Source texts of formatted documents
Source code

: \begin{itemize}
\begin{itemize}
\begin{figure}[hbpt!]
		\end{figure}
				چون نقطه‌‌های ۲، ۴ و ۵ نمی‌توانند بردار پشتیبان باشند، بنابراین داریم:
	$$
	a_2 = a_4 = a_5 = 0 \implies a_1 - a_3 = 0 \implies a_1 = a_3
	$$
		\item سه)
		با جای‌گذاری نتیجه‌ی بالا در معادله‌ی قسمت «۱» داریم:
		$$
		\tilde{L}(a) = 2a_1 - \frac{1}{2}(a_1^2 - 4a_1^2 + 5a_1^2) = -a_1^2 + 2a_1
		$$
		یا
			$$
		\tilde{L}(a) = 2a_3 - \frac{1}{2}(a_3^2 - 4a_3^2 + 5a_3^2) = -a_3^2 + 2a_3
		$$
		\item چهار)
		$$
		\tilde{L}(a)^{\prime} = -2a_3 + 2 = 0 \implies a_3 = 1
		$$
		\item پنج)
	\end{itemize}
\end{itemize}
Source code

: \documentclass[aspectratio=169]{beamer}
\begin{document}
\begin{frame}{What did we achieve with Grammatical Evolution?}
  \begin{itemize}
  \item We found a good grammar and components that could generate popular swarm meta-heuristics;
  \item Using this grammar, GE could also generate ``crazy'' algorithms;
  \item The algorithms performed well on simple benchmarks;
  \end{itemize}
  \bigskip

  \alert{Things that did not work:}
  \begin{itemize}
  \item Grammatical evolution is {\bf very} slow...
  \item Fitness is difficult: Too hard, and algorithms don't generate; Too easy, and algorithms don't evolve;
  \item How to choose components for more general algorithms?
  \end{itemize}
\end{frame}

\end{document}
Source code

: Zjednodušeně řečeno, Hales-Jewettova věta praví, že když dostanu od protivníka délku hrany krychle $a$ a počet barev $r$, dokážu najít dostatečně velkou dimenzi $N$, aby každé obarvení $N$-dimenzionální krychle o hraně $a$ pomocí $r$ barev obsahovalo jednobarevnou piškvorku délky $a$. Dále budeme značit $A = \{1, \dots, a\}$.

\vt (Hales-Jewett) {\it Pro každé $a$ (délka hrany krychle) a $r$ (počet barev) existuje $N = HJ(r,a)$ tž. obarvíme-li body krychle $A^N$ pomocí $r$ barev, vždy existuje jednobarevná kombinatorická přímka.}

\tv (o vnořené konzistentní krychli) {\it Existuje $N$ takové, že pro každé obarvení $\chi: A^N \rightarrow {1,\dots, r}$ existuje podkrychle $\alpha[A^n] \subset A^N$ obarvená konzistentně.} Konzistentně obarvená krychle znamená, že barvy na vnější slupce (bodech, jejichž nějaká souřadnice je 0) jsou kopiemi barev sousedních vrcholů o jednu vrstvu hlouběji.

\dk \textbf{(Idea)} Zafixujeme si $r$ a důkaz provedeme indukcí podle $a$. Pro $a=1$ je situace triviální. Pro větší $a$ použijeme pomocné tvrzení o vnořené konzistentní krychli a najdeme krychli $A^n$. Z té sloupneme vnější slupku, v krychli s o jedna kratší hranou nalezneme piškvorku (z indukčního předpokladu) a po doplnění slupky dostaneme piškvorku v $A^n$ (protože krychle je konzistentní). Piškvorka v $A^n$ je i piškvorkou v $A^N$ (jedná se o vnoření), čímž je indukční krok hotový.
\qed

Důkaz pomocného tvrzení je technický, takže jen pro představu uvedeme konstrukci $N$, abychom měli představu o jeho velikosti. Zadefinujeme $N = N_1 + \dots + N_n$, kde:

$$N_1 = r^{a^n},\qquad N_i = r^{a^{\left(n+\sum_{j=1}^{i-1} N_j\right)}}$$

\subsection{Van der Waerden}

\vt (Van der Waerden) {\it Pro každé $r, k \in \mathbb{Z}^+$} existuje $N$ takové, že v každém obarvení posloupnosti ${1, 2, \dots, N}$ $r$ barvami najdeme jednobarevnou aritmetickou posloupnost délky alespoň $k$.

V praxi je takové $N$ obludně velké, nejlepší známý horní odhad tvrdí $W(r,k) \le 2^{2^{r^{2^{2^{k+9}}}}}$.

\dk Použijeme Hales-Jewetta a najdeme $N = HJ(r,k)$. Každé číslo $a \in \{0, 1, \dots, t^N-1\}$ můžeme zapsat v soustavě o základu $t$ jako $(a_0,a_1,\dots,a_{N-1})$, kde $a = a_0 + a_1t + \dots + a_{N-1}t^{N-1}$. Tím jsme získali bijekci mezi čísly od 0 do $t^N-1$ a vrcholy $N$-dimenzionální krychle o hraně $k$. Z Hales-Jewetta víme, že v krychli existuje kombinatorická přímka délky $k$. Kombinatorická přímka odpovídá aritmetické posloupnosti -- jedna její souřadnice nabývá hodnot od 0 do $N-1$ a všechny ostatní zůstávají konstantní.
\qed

Task objective.
Read the entries and select each line where the word "could" is found.

Response area.
  \item We found a good grammar and components that could generate popular swarm meta-heuristics;
  \item Using this grammar, GE could also generate ``crazy'' algorithms;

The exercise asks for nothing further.